(Saved data entries)

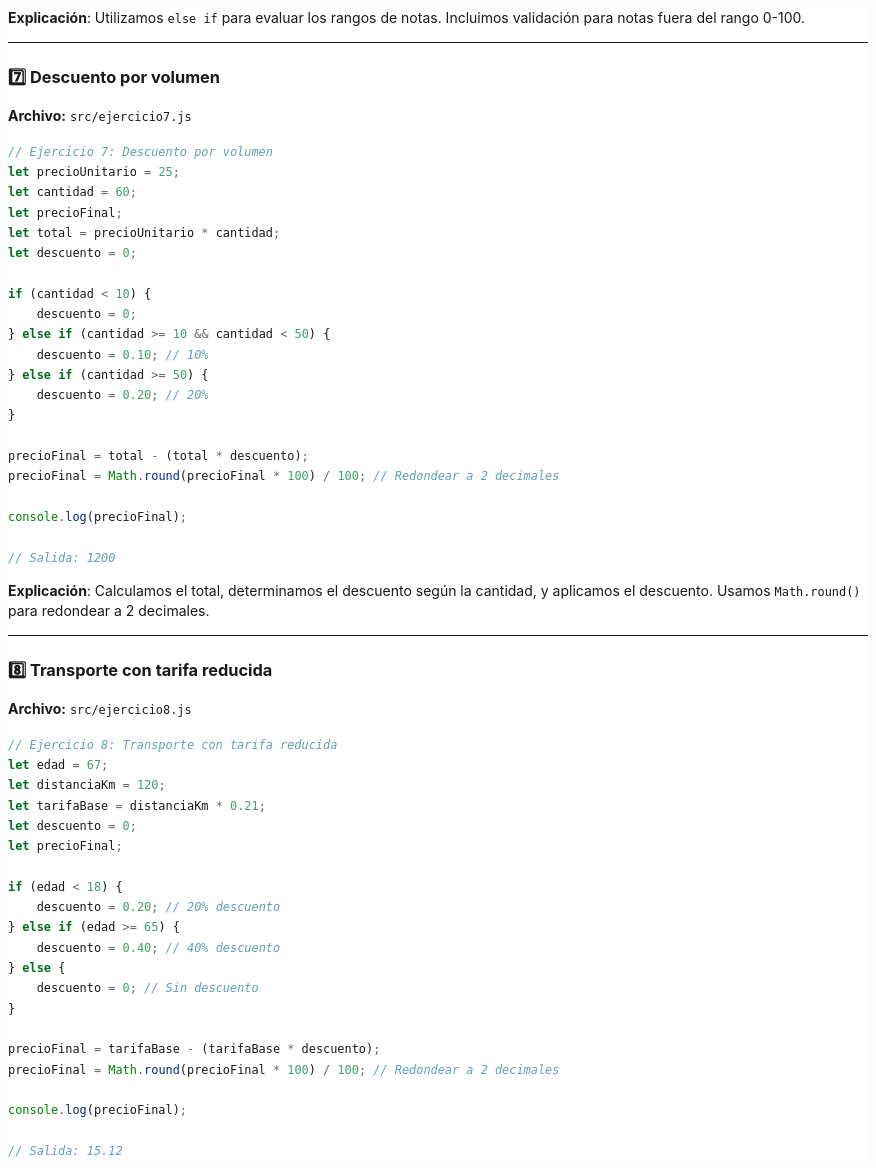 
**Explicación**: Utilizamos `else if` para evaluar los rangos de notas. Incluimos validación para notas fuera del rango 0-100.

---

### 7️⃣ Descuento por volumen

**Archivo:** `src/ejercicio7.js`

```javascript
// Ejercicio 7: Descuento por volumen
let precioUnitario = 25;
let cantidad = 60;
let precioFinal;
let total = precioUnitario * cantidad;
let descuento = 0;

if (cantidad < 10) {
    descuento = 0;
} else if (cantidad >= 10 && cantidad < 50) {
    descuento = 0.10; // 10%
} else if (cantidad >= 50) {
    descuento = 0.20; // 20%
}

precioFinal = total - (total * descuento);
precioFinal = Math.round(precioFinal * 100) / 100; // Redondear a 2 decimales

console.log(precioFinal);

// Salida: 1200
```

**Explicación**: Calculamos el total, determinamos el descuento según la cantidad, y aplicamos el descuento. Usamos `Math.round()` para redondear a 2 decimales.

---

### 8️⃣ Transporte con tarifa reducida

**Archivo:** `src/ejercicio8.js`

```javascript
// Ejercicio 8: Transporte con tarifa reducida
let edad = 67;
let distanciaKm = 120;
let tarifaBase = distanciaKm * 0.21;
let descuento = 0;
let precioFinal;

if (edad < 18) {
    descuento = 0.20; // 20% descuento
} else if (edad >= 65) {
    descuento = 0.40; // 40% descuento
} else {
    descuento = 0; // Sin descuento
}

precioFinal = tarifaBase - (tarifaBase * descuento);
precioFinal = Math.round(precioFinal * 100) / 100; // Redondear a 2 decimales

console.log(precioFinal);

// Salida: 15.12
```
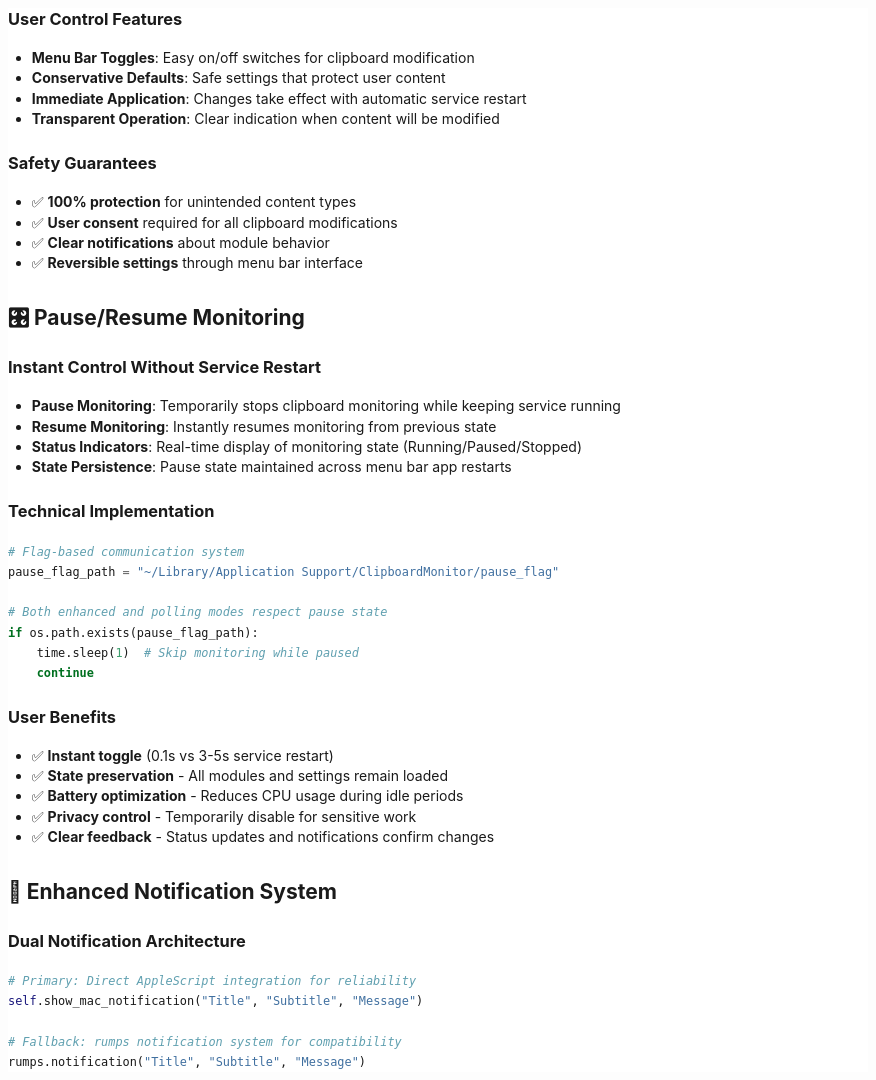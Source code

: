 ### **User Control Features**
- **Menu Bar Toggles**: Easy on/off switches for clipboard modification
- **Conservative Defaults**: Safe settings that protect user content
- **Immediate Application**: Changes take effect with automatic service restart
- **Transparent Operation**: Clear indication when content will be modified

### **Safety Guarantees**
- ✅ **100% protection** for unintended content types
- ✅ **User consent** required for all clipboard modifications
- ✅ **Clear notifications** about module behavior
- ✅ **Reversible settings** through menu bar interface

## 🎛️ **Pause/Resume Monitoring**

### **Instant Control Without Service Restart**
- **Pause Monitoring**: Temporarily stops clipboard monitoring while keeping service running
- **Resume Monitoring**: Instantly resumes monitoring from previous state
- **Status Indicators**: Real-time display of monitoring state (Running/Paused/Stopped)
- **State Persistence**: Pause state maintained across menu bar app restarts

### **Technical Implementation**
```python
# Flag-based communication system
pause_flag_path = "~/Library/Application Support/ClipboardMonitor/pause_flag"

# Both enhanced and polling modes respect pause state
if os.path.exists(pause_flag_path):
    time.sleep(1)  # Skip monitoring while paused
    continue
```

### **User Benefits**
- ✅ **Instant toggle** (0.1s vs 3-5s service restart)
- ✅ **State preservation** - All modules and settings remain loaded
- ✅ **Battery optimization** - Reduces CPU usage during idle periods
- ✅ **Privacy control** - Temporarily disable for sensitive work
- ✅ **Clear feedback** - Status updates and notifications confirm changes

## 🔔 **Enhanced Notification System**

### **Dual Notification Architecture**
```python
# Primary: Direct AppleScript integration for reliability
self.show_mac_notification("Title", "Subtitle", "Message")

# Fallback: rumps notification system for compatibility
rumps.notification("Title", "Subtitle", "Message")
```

Exercise
All lines in the data that contain the word "else" should be copied.

Response to this task
**Explicación**: Utilizamos `else if` para evaluar los rangos de notas. Incluimos validación para notas fuera del rango 0-100.
} else if (cantidad >= 10 && cantidad < 50) {
} else if (cantidad >= 50) {
} else if (edad >= 65) {
} else {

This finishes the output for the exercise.